Could you reproduce, word for word, everything below from the line containing "[juju-list]: https://lists.ubuntu.com/mailman/listinfo/juju" down to the line containing "[charms-bundles-gui]: ./charms-bundles-gui.md", with both of those lines included and no others?

#### Supplied records:
[Start of Attachment]
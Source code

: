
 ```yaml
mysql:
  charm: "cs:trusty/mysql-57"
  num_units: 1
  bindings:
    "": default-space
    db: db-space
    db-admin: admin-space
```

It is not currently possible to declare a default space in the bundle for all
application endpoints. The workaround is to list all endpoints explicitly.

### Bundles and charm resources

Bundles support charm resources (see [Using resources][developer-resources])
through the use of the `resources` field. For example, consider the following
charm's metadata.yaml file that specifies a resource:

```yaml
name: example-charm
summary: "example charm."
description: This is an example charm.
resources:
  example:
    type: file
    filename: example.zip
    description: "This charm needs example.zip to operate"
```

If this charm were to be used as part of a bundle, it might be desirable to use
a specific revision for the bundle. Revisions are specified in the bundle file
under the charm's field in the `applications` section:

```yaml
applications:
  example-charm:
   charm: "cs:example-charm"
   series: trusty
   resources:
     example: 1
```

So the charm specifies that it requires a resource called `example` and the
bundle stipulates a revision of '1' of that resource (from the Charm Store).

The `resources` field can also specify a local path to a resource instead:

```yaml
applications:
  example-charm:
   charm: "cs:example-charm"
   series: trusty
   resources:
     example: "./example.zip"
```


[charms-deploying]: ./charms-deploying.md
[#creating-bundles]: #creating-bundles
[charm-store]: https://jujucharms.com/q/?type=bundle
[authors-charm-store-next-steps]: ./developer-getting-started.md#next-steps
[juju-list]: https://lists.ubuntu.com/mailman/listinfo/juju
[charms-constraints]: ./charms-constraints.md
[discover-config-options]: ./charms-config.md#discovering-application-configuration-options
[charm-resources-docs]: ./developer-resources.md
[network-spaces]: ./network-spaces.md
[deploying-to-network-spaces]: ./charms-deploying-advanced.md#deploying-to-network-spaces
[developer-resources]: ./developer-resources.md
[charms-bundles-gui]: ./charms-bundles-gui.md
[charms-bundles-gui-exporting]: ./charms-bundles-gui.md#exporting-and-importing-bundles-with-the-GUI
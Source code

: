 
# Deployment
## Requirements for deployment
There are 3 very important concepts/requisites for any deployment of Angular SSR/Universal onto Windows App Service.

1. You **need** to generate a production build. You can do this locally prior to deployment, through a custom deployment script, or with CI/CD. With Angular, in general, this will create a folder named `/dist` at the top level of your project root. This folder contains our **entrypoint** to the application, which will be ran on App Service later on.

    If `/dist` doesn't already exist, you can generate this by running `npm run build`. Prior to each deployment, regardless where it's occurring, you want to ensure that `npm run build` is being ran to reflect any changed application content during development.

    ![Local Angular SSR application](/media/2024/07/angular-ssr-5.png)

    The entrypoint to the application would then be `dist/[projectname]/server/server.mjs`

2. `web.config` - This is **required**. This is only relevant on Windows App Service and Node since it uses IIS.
[End of Attachment]
#### Answer to this task:
[juju-list]: https://lists.ubuntu.com/mailman/listinfo/juju
[charms-constraints]: ./charms-constraints.md
[discover-config-options]: ./charms-config.md#discovering-application-configuration-options
[charm-resources-docs]: ./developer-resources.md
[network-spaces]: ./network-spaces.md
[deploying-to-network-spaces]: ./charms-deploying-advanced.md#deploying-to-network-spaces
[developer-resources]: ./developer-resources.md
[charms-bundles-gui]: ./charms-bundles-gui.md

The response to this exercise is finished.